In May the Data Protection Act is strengthened to the General Data Protection Act (GDPR). One of the key requirements (Principal 5) is that personal data should only be held "as long as it is necessary".
Could we see a challenge that Trustees and creditors holding individual data indefinitely, as appears to be current practice, just in case there is a future claim be made illegal and fair retention periods put in place?
As an individual discharged from a TD would the courts consider it fair that even after that TD has fallped off the AiB website and credit file it is still being held and used?
Obviously there will be no judgements yet but does anyone think it will come?
jockdock
Hi jockdock.
Millions of issues wrapped up in this question!
Under GDPR firms and organisations (of all types) get to set their own standards then need to be prepared to justify them. The new rules aren’t prescriptive in terms of timelines.
The fact that, for a period of time, a claim might occur may lead a data processor to conclude that they have a legitimate interest in retaining that data. “Legitimate Interest” is one of the legal grounds for processing information under GDPR.
I suspect in practical terms not much will change.
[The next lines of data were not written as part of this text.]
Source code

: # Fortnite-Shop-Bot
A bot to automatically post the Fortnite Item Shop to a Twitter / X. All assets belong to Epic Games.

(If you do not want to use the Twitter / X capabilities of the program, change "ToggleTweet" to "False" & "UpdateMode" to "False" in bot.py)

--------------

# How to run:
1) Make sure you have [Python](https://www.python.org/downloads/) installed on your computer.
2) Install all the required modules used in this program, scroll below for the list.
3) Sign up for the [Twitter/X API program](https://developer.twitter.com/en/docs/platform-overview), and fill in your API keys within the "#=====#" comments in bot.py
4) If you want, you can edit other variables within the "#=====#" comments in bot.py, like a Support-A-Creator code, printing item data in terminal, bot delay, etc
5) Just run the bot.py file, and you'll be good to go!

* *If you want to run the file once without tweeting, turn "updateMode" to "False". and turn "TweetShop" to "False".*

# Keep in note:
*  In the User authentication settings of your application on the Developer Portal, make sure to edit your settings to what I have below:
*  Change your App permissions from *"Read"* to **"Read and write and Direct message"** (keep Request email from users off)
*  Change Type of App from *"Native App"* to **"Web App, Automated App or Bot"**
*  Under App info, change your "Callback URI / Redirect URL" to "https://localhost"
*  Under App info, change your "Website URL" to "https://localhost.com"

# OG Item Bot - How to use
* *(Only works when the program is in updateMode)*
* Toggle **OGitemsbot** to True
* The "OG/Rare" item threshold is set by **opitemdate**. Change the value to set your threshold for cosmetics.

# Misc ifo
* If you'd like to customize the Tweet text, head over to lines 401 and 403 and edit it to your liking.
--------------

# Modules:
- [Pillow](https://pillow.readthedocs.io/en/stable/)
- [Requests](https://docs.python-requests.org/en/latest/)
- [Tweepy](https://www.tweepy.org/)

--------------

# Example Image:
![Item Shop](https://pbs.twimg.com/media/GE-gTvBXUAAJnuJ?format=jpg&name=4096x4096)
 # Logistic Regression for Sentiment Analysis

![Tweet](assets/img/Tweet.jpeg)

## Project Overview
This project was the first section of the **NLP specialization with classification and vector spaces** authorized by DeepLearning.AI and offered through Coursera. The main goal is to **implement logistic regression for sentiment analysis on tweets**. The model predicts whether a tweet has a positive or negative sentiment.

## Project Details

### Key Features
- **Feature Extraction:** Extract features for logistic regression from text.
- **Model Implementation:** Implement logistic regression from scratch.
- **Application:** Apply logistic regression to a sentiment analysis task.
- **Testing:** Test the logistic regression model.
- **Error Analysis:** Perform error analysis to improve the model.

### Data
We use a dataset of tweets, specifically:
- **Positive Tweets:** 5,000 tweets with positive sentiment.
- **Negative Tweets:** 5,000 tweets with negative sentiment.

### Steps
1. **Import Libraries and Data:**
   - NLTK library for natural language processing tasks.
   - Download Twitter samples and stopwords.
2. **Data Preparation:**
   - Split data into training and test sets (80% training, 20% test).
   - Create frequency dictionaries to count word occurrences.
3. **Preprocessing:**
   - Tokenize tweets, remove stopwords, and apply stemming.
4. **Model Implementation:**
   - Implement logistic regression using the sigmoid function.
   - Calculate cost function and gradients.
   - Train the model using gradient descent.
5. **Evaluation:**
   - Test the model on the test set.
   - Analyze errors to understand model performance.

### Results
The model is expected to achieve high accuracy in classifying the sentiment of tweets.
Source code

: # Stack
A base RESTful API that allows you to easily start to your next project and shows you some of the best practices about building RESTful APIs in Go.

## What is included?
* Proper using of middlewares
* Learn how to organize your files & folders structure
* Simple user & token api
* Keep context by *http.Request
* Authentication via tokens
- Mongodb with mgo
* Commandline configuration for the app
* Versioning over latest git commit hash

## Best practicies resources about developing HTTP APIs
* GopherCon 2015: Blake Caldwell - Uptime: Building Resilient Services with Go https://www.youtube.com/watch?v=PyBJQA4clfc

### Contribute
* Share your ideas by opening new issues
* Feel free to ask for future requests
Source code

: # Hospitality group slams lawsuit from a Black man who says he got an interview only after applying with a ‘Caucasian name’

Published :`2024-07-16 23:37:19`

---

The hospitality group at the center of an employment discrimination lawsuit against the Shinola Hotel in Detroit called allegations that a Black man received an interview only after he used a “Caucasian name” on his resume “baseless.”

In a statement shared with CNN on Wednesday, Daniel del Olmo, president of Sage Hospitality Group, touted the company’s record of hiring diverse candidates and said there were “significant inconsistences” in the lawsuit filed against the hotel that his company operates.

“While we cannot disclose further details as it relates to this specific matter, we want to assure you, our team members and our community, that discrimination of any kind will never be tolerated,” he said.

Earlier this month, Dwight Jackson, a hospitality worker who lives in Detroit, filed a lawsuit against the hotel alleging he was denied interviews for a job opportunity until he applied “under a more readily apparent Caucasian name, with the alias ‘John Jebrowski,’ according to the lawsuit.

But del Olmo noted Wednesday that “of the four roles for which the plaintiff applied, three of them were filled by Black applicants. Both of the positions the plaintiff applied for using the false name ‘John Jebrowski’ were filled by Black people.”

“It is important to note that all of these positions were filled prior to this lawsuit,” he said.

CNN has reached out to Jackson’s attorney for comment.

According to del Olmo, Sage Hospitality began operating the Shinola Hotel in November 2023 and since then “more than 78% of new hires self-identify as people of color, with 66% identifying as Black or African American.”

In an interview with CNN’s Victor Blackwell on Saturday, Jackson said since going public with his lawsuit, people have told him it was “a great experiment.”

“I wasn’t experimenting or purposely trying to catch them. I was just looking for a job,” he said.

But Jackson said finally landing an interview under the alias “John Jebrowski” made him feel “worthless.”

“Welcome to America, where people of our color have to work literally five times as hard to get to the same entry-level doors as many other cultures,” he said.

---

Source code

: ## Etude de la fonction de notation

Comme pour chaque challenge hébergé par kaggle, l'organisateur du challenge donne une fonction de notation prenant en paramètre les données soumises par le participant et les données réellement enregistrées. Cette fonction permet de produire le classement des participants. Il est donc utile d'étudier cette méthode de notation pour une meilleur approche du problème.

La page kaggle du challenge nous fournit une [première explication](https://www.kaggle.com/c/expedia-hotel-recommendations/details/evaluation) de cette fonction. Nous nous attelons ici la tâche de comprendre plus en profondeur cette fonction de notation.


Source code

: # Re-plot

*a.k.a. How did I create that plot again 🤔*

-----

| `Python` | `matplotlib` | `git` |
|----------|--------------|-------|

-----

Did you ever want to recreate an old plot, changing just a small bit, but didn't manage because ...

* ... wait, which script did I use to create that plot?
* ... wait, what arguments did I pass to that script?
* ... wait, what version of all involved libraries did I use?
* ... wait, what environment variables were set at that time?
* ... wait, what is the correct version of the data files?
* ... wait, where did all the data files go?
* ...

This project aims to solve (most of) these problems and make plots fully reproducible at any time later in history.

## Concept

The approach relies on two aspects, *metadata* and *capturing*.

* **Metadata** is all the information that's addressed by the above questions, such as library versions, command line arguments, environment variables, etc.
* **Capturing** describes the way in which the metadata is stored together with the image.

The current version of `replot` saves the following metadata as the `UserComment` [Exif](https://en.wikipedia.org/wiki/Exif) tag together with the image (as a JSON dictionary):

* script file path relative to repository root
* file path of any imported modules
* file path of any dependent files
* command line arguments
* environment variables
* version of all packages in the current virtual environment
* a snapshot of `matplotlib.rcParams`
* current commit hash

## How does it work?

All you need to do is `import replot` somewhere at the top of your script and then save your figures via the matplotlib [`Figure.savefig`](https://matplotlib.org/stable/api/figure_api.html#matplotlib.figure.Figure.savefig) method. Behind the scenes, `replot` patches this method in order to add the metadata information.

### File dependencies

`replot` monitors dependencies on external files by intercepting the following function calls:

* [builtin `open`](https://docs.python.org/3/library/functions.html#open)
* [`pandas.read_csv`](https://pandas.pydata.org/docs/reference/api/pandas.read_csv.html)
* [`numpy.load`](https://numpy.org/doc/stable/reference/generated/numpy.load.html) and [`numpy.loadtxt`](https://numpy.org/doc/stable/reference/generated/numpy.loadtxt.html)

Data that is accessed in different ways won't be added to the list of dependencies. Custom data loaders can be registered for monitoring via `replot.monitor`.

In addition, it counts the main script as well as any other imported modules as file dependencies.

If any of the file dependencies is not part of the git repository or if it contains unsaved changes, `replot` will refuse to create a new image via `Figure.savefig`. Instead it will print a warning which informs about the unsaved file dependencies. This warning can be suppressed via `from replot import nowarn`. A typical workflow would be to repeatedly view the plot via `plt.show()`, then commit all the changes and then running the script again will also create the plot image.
Having said that, I don’t think firms could justify holding such data indefinitely under the current rules anyway.
I am sure GDPR will be the next big topic to be discussed on the forum.
A trustee is legally required to hold information for a period of time outlined in different sets of legislation. For example, a trustee is bound by regulations that states that the trustee should be able to document decisions for a period of time after the case has concluded particularly in difficult and complex matters.
I agree with TDA, firms could not justify holding date indefinitely.